[Dataset entries]

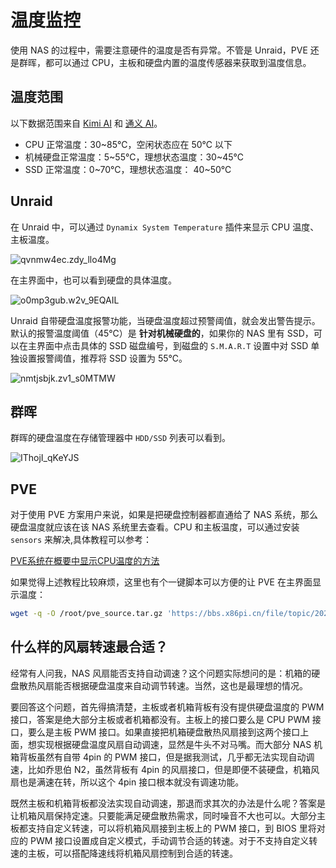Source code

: # 温度监控

使用 NAS 的过程中，需要注意硬件的温度是否有异常。不管是 Unraid，PVE 还是群晖，都可以通过 CPU，主板和硬盘内置的温度传感器来获取到温度信息。

## 温度范围

以下数据范围来自 [Kimi AI](https://kimi.moonshot.cn) 和 [通义 AI](https://tongyi.aliyun.com/)。

- CPU 正常温度：30~85℃，空闲状态应在 50℃ 以下
- 机械硬盘正常温度：5~55℃，理想状态温度：30~45℃
- SSD 正常温度：0~70℃，理想状态温度： 40~50℃

## Unraid

在 Unraid 中，可以通过 `Dynamix System Temperature` 插件来显示 CPU 温度、主板温度。

![qvnmw4ec.zdy_llo4Mg](https://img-1255332810.cos.ap-chengdu.myqcloud.com/qvnmw4ec.zdy_llo4Mg.png)

在主界面中，也可以看到硬盘的具体温度。

![o0mp3gub.w2v_9EQAIL](https://img-1255332810.cos.ap-chengdu.myqcloud.com/o0mp3gub.w2v_9EQAIL.png)

Unraid 自带硬盘温度报警功能，当硬盘温度超过预警阈值，就会发出警告提示。默认的报警温度阈值（45℃）是 **针对机械硬盘的**，如果你的 NAS 里有 SSD，可以在主界面中点击具体的 SSD 磁盘编号，到磁盘的 `S.M.A.R.T` 设置中对 SSD 单独设置报警阈值，推荐将 SSD 设置为 55℃。

![nmtjsbjk.zv1_s0MTMW](https://img-1255332810.cos.ap-chengdu.myqcloud.com/nmtjsbjk.zv1_s0MTMW.png)

## 群晖

群晖的硬盘温度在存储管理器中 `HDD/SSD` 列表可以看到。

![IThojI_qKeYJS](https://img-1255332810.cos.ap-chengdu.myqcloud.com/IThojI_qKeYJS.png)

## PVE

对于使用 PVE 方案用户来说，如果是把硬盘控制器都直通给了 NAS 系统，那么硬盘温度就应该在该 NAS 系统里去查看。CPU 和主板温度，可以通过安装 `sensors` 来解决,具体教程可以参考：

[PVE系统在概要中显示CPU温度的方法](https://tendcode.com/subject/article/pve-cpu-temperature/)

如果觉得上述教程比较麻烦，这里也有个一键脚本可以方便的让 PVE 在主界面显示温度：

```sh
wget -q -O /root/pve_source.tar.gz 'https://bbs.x86pi.cn/file/topic/2023-11-28/file/01ac88d7d2b840cb88c15cb5e19d4305b2.gz' && tar zxvf /root/pve_source.tar.gz && /root/./pve_source
```

## 什么样的风扇转速最合适？

经常有人问我，NAS 风扇能否支持自动调速？这个问题实际想问的是：机箱的硬盘散热风扇能否根据硬盘温度来自动调节转速。当然，这也是最理想的情况。

要回答这个问题，首先得搞清楚，主板或者机箱背板有没有提供硬盘温度的 PWM 接口，答案是绝大部分主板或者机箱都没有。主板上的接口要么是 CPU PWM 接口，要么是主板 PWM 接口。如果直接把机箱硬盘散热风扇接到这两个接口上面，想实现根据硬盘温度风扇自动调速，显然是牛头不对马嘴。而大部分 NAS 机箱背板虽然有自带 4pin 的 PWM 接口，但是据我测试，几乎都无法实现自动调速，比如乔思伯 N2，虽然背板有 4pin 的风扇接口，但是即便不装硬盘，机箱风扇也是满速在转，所以这个 4pin 接口根本就没有调速功能。

既然主板和机箱背板都没法实现自动调速，那退而求其次的办法是什么呢？答案是让机箱风扇保持定速。只要能满足硬盘散热需求，同时噪音不大也可以。大部分主板都支持自定义转速，可以将机箱风扇接到主板上的 PWM 接口，到 BIOS 里将对应的 PWM 接口设置成自定义模式，手动调节合适的转速。对于不支持自定义转速的主板，可以搭配降速线将机箱风扇控制到合适的转速。





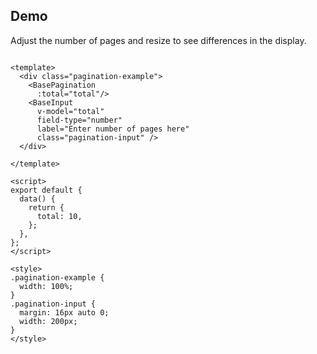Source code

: ## Demo

Adjust the number of pages and resize to see differences in the display.

```vue live

<template>
  <div class="pagination-example">
    <BasePagination
      :total="total"/>
    <BaseInput
      v-model="total"
      field-type="number"
      label="Enter number of pages here"
      class="pagination-input" />
  </div>

</template>

<script>
export default {
  data() {
    return {
      total: 10,
    };
  },
};
</script>

<style>
.pagination-example {
  width: 100%;
}
.pagination-input {
  margin: 16px auto 0;
  width: 200px;
}
</style>
```
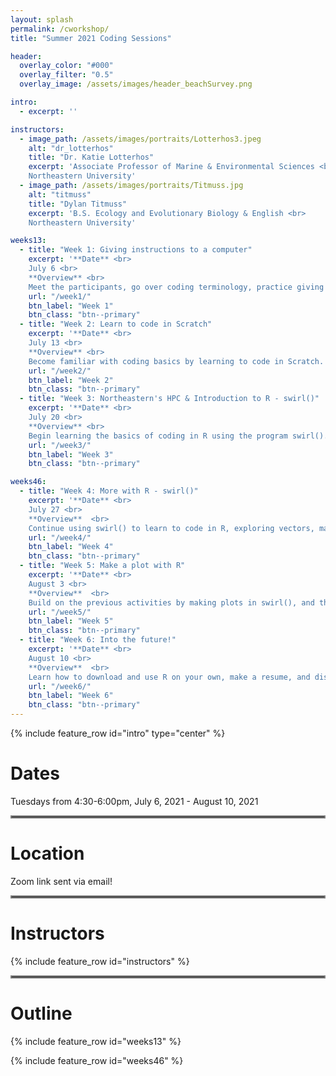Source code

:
 ```yaml
---
layout: splash
permalink: /cworkshop/
title: "Summer 2021 Coding Sessions"

header:
  overlay_color: "#000"
  overlay_filter: "0.5"
  overlay_image: /assets/images/header_beachSurvey.png

intro: 
  - excerpt: ''

instructors:
  - image_path: /assets/images/portraits/Lotterhos3.jpeg
    alt: "dr_lotterhos"
    title: "Dr. Katie Lotterhos"
    excerpt: 'Associate Professor of Marine & Environmental Sciences <br>
    Northeastern University'
  - image_path: /assets/images/portraits/Titmuss.jpg
    alt: "titmuss"
    title: "Dylan Titmuss"
    excerpt: 'B.S. Ecology and Evolutionary Biology & English <br>
    Northeastern University'

weeks13:
  - title: "Week 1: Giving instructions to a computer"
    excerpt: '**Date** <br>
    July 6 <br>
    **Overview** <br>
    Meet the participants, go over coding terminology, practice giving explicit instructions, and try paired coding.'
    url: "/week1/"
    btn_label: "Week 1"
    btn_class: "btn--primary"
  - title: "Week 2: Learn to code in Scratch"
    excerpt: '**Date** <br>
    July 13 <br>
    **Overview** <br>
    Become familiar with coding basics by learning to code in Scratch.'
    url: "/week2/"
    btn_label: "Week 2"
    btn_class: "btn--primary"
  - title: "Week 3: Northeastern's HPC & Introduction to R - swirl()"
    excerpt: '**Date** <br>
    July 20 <br>
    **Overview** <br>
    Begin learning the basics of coding in R using the program swirl().'
    url: "/week3/"
    btn_label: "Week 3"
    btn_class: "btn--primary"

weeks46:
  - title: "Week 4: More with R - swirl()"
    excerpt: '**Date** <br>
    July 27 <br>
    **Overview**  <br>
    Continue using swirl() to learn to code in R, exploring vectors, matrices, and dataframes.'
    url: "/week4/"
    btn_label: "Week 4"
    btn_class: "btn--primary"
  - title: "Week 5: Make a plot with R"
    excerpt: '**Date** <br>
    August 3 <br>
    **Overview**  <br>
    Build on the previous activities by making plots in swirl(), and then create a plot using external data.'
    url: "/week5/"
    btn_label: "Week 5"
    btn_class: "btn--primary"
  - title: "Week 6: Into the future!"
    excerpt: '**Date** <br>
    August 10 <br>
    **Overview**  <br>
    Learn how to download and use R on your own, make a resume, and discuss career opportunities involving data science and coding.'
    url: "/week6/"
    btn_label: "Week 6"
    btn_class: "btn--primary"
---
```


{% include feature_row id="intro" type="center" %}

# Dates
Tuesdays from 4:30-6:00pm, July 6, 2021 - August 10, 2021

<hr style="border:2px solid gray">

# Location
Zoom link sent via email!

<hr style="border:2px solid gray">

# Instructors
{% include feature_row id="instructors" %}

<hr style="border:2px solid gray">

# Outline
{% include feature_row id="weeks13" %}

{% include feature_row id="weeks46" %}
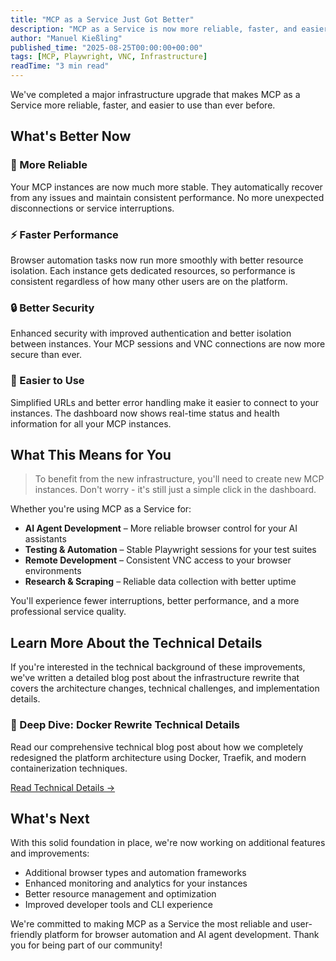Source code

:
 ```yaml
---
title: "MCP as a Service Just Got Better"
description: "MCP as a Service is now more reliable, faster, and easier to use thanks to our recent infrastructure improvements."
author: "Manuel Kießling"
published_time: "2025-08-25T00:00:00+00:00"
tags: [MCP, Playwright, VNC, Infrastructure]
readTime: "3 min read"
---
```


We've completed a major infrastructure upgrade that makes MCP as a Service more reliable, faster, and easier to use than ever before.

## What's Better Now

### 🎯 More Reliable
Your MCP instances are now much more stable. They automatically recover from any issues and maintain consistent performance. No more unexpected disconnections or service interruptions.

### ⚡ Faster Performance
Browser automation tasks now run more smoothly with better resource isolation. Each instance gets dedicated resources, so performance is consistent regardless of how many other users are on the platform.

### 🔒 Better Security
Enhanced security with improved authentication and better isolation between instances. Your MCP sessions and VNC connections are now more secure than ever.

### 📱 Easier to Use
Simplified URLs and better error handling make it easier to connect to your instances. The dashboard now shows real-time status and health information for all your MCP instances.

## What This Means for You

> To benefit from the new infrastructure, you'll need to create new MCP instances. Don't worry - it's still just a simple click in the dashboard.

Whether you're using MCP as a Service for:

- **AI Agent Development** – More reliable browser control for your AI assistants
- **Testing & Automation** – Stable Playwright sessions for your test suites
- **Remote Development** – Consistent VNC access to your browser environments
- **Research & Scraping** – Reliable data collection with better uptime

You'll experience fewer interruptions, better performance, and a more professional service quality.

## Learn More About the Technical Details

If you're interested in the technical background of these improvements, we've written a detailed blog post about the infrastructure rewrite that covers the architecture changes, technical challenges, and implementation details.

### 📖 Deep Dive: Docker Rewrite Technical Details

Read our comprehensive technical blog post about how we completely redesigned the platform architecture using Docker, Traefik, and modern containerization techniques.

[Read Technical Details →](https://mcp-as-a-service.com/blog/2025-08-24-docker-rewrite.html)

## What's Next

With this solid foundation in place, we're now working on additional features and improvements:

- Additional browser types and automation frameworks
- Enhanced monitoring and analytics for your instances
- Better resource management and optimization
- Improved developer tools and CLI experience

We're committed to making MCP as a Service the most reliable and user-friendly platform for browser automation and AI agent development. Thank you for being part of our community!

THE TASK: Each line in the data where the string "Scratch" occurs should be identified and copied.

RESPONSE AREA:
  - title: "Week 2: Learn to code in Scratch"
    Become familiar with coding basics by learning to code in Scratch.'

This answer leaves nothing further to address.